[Stored records]
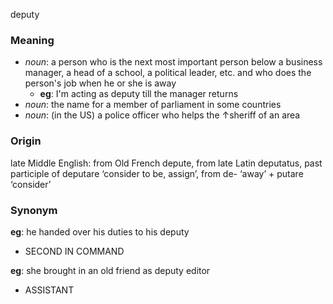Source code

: deputy
### Meaning
+ _noun_: a person who is the next most important person below a business manager, a head of a school, a political leader, etc. and who does the person's job when he or she is away
	+ __eg__: I'm acting as deputy till the manager returns
+ _noun_: the name for a member of parliament in some countries
+ _noun_: (in the US) a police officer who helps the ↑sheriff of an area

### Origin

late Middle English: from Old French depute, from late Latin deputatus, past participle of deputare ‘consider to be, assign’, from de- ‘away’ + putare ‘consider’

### Synonym

__eg__: he handed over his duties to his deputy

+ SECOND IN COMMAND

__eg__: she brought in an old friend as deputy editor

+ ASSISTANT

[Problem details] The answer should consist only of the lines from the one containing "late Middle English: from" through the last line of the data, given again exactly.

[Answer box]
late Middle English: from Old French depute, from late Latin deputatus, past participle of deputare ‘consider to be, assign’, from de- ‘away’ + putare ‘consider’

### Synonym

__eg__: he handed over his duties to his deputy

+ SECOND IN COMMAND

__eg__: she brought in an old friend as deputy editor

+ ASSISTANT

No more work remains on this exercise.